Agora é concentrar na montagem e finalização dos sons e imagens capturadas.
O blog não vai ser abandonado, muito pelo contrario, vou me esforçar para lembrar cada dia de filmagem e continuar atualizando meus RELATOS. Além deles as sessões MUTAÇÕES, com as fotos antigas de Jayme, FARPAS, com seus escritos e desenhos e AUDIOVISUALIZAÇÕES com imagens do making of e trechos do filme, continuarão sendo atualizadas. Além é claro das colaborações textuais de Fábio Rocha.
Por tudo isso, convido vocês a continuarem curtindo a morbidez do nosso Sarcófago.
Daniel Lisboa
segunda-feira, 9 de março de 2009
A EXPLOSIÇÃO VAI ACONTECER - IMPERDÍVEL
Sexta-feira 13, Pelourinho, Centro Histórico de Salvador, Patrimônio Cultural da Humanidade. Para celebrar a construção de sua obra maior, “O Sarcófago”, Jayme Fygura, há 10 anos afastado dos palcos, apresenta sua obra musical, acompanhado pela banda underground “Estrada Perdida”. Vestido com sua nova indumentária (armadura), Jayme executará uma performance mórbida e explosiva, que será registrada pelas lentes do diretor Daniel Lisboa para o filme “O Sarcófago”, premiado no edital de curta do Ministério da Cultura.
RELATOS 02 - RECICLAGEM ESPIRITUAL
Muro levantado, Sarcófago devidamente iluminado. O novo desafio era o que até então denominávamos: “A Limpeza do Sarcófago”, exigida por Jayme para que começássemos a filmar seu atelier. Logo pensei: Como Jayme vai limpar aquele universo caótico? O que é lixo e o que não é lixo ali? Bom, decidi independente de qualquer coisa, filmar tudo. Esse seria nosso primeiro dia de filmagem, o primeiro e o mais complicado. A limpeza estava recheada de exigências: Jayme não poderia sair do atelier carregando o lixo e jogá-lo na carreta, ele estava extremamente tenso com o processo de limpeza. Não queria de forma nenhuma que os vizinhos observassem o andamento das coisas, analisassem que tipo de entulho estava saindo do Sarcófago. Eles jamais compreenderiam o processo.
Jayme fazia questão que tudo acontecesse às cinco da madrugada e que a carreta parasse colada em sua porta, assim não precisaria sair do atelier, poderia arremessar os sacos e objetos diretamente na caçamba. Outra exigência era a compra de uma super mascara com cilindro de oxigênio.

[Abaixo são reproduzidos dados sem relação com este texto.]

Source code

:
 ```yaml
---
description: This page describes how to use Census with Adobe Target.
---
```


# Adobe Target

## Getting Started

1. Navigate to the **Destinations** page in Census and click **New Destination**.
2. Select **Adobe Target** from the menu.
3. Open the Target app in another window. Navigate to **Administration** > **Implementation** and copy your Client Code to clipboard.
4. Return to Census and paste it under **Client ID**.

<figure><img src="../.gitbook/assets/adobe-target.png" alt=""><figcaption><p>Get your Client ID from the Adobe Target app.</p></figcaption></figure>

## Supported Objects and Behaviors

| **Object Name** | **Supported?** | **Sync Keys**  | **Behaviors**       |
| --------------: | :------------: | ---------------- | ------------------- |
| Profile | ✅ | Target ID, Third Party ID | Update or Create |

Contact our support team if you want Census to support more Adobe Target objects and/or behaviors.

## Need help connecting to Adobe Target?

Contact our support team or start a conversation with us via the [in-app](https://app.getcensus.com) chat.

Existe um lugar no Sarcófago, uma espécie de chaminé, que segundo Jayme, mora um enorme rato, esse rato vêm soltando pêlos no interior dessa estrutura há séculos e se qualquer pessoa respirar essa poeira/secular, fatalmente adoeceria. Pensamos: massa, vamos comprar para toda equipe então. O problema é que a tal mascara custava um pouco acima do que imaginávamos. Principalmente para um filme de baixo orçamento como o nosso. Então, apesar dos protestos de Fábio, decidimos comprar a de Jayme e nos arriscarmos com nossos filtros mesmo.
Beleza, vamos nessa então, como a rua de Jayme é muito estreita, tivemos que armar uma logística danada com cones para que nossa carreta, parada no lado oposto ao de estacionar, não bloqueasse todo o tráfego da Ladeira do Carmo. Inailton conseguiu alguns cones com o Sargento que estava fazendo nossa segurança, pegou mais um com o próprio Jayme e ficou tudo certo.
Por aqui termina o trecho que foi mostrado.